Альфи сердечно добавил:
– Желаю тебе хорошо провести время, Пол. И вспоминай про нас, когда будешь посиживать на бульварах, потягивая вино. Мы никогда не были в Европе, Эмили и я. А что если и нам отправиться в путешествие, а, Эмили? А то мы все откладываем и дождемся, что нам уже ничего не будет нужно кроме кресла-каталки. Через пару лет, например. Мег к тому времени будет одиннадцать, ей тоже будет интересно.

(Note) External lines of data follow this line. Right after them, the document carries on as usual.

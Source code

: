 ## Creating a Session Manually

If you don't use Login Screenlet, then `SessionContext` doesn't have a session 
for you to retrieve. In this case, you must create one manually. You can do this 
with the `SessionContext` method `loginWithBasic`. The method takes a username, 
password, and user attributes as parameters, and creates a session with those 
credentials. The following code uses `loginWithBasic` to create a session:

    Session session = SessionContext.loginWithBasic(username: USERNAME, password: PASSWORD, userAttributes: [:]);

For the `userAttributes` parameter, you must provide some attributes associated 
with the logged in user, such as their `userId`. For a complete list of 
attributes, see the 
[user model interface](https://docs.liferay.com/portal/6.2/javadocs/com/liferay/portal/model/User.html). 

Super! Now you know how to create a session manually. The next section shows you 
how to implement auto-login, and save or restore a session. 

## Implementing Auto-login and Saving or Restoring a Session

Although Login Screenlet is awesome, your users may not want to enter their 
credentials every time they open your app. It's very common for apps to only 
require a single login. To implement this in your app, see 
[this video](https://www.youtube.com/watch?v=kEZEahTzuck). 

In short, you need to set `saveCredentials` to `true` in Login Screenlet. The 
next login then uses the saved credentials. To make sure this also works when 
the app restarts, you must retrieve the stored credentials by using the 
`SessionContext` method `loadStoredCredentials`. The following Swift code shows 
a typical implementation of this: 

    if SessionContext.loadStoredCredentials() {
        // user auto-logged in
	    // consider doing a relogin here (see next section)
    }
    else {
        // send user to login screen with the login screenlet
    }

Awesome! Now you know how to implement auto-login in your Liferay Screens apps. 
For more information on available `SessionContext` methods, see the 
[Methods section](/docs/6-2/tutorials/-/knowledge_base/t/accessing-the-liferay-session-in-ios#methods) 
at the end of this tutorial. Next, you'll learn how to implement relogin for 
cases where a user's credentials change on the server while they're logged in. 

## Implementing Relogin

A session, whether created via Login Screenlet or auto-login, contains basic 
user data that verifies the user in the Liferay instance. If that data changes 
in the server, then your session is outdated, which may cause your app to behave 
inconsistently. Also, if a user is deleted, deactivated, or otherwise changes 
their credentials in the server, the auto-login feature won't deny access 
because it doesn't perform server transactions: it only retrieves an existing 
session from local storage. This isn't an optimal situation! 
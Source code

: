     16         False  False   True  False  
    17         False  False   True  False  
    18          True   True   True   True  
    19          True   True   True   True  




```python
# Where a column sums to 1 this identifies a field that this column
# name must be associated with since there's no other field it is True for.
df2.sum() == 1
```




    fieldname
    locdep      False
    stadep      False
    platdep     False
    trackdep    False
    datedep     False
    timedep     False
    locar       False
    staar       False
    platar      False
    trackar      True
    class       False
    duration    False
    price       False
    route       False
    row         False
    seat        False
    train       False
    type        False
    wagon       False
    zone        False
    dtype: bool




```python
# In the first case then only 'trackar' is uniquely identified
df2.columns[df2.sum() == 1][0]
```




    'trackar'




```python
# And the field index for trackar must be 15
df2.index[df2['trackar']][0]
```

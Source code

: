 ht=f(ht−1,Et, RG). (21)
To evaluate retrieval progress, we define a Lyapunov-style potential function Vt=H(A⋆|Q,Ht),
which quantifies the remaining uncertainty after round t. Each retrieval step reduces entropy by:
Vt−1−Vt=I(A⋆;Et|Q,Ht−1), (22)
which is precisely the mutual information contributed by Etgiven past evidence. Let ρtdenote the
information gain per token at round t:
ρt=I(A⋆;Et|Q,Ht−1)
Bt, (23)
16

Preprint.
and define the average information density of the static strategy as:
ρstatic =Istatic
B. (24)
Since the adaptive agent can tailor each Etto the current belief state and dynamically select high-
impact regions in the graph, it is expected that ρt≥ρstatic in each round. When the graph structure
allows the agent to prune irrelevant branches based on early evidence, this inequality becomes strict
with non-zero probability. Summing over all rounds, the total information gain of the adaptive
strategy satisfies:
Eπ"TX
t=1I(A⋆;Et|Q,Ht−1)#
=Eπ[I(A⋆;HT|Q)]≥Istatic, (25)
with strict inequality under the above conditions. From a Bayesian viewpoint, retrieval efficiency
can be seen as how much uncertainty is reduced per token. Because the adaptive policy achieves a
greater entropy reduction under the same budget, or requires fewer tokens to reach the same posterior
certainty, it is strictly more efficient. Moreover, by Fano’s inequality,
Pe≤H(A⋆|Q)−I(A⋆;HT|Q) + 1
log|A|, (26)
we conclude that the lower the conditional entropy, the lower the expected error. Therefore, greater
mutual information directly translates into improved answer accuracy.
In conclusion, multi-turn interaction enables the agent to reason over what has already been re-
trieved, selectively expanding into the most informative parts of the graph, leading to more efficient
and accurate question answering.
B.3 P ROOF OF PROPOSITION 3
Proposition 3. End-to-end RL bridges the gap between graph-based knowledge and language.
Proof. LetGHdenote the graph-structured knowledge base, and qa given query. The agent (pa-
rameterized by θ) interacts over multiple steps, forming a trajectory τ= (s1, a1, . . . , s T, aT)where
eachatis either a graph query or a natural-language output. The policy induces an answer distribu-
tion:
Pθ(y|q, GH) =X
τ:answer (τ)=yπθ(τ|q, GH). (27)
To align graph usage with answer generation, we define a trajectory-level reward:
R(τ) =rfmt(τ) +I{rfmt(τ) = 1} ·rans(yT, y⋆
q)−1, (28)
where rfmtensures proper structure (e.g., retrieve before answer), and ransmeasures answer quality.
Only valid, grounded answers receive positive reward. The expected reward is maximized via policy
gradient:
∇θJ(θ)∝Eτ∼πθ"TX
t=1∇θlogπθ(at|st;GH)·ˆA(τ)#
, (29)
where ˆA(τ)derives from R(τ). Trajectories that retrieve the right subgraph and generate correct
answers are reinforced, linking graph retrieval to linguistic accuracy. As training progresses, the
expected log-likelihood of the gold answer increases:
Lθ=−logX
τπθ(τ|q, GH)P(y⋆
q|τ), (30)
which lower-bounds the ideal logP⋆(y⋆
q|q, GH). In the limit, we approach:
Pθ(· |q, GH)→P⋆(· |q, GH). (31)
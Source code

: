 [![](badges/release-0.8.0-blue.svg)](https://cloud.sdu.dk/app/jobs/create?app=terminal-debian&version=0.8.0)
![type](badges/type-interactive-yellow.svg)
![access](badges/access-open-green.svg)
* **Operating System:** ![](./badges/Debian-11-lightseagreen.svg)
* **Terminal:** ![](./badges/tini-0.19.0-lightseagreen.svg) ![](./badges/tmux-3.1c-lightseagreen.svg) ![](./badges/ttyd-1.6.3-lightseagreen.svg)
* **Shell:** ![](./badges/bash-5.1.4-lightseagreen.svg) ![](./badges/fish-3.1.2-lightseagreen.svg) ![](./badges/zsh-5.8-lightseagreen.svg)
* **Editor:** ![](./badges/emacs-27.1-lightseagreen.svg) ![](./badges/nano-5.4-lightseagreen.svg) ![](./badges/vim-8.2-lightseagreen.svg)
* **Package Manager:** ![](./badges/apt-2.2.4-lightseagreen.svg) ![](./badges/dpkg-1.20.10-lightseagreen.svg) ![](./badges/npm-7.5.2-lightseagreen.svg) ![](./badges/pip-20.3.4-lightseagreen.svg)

Ну, скажем, летом 1914 года.
На этом разговор закончился; все встали из-за стола и перешли в гостиную.
Альфи потратил немало усилий, прежде чем ему удалось растопить камин в гостиной.
– Дрова сыроваты, вот в чем загвоздка, – извиняющимся тоном объяснил он. Когда пламя, с треском взметнувшееся вверх, вдруг выбросило в комнату клуб едкого дыма, он скомандовал: – Откройте дверь, пусть проветрится.
Пол открыл выходившую на террасу застекленную дверь и вышел в ясную ночь. Налетел влажный ветерок, приятно освежающий после сытного обеда и духоты комнат. Он стоял неподвижно, подставляя ему лицо. В лесу у подножия холма квакши устроили концерт. Должно быть, их там десятки, сотни, подумал Пол. На него вдруг нахлынуло чувство светлой грусти. Ему захотелось, чтобы Мими вышла и тоже послушала хор квакш, но вечер был прохладным, а она легко простужалась.
Он вернулся в комнату. Дым вытянуло, дрова горели как положено.
Альфи обвел взглядом расположенные уютным полукругом кресла и диваны.
– Я учусь, – сказал он, довольный тем, как ровно горит огонь в камине, – постигаю премудрости деревенской жизни. Правда, Эмили?
Эмили согласно улыбнулась.
– Я уже многое узнал про коров и сам завел трех джерсеек. Завтра с утра покажу вам новый хлев, если вы не проспите. Я всегда встаю рано, хочу использовать каждую минуту, пока я в деревне.